WHAT THIS TASK INVOLVES:
Filter these records by the string "title", copying each line that holds it.

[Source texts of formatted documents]
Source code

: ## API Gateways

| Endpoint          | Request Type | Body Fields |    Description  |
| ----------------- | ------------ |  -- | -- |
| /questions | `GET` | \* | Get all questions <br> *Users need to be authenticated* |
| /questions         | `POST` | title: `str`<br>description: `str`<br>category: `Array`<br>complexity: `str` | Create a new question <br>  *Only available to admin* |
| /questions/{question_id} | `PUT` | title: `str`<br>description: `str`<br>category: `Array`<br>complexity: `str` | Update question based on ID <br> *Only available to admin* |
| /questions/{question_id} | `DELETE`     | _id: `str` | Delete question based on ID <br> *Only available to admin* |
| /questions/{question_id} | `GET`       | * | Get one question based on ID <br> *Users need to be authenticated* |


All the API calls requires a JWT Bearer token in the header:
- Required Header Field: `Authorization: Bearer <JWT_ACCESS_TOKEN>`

SOLUTION TO THIS EXERCISE:
| /questions         | `POST` | title: `str`<br>description: `str`<br>category: `Array`<br>complexity: `str` | Create a new question <br>  *Only available to admin* |
| /questions/{question_id} | `PUT` | title: `str`<br>description: `str`<br>category: `Array`<br>complexity: `str` | Update question based on ID <br> *Only available to admin* |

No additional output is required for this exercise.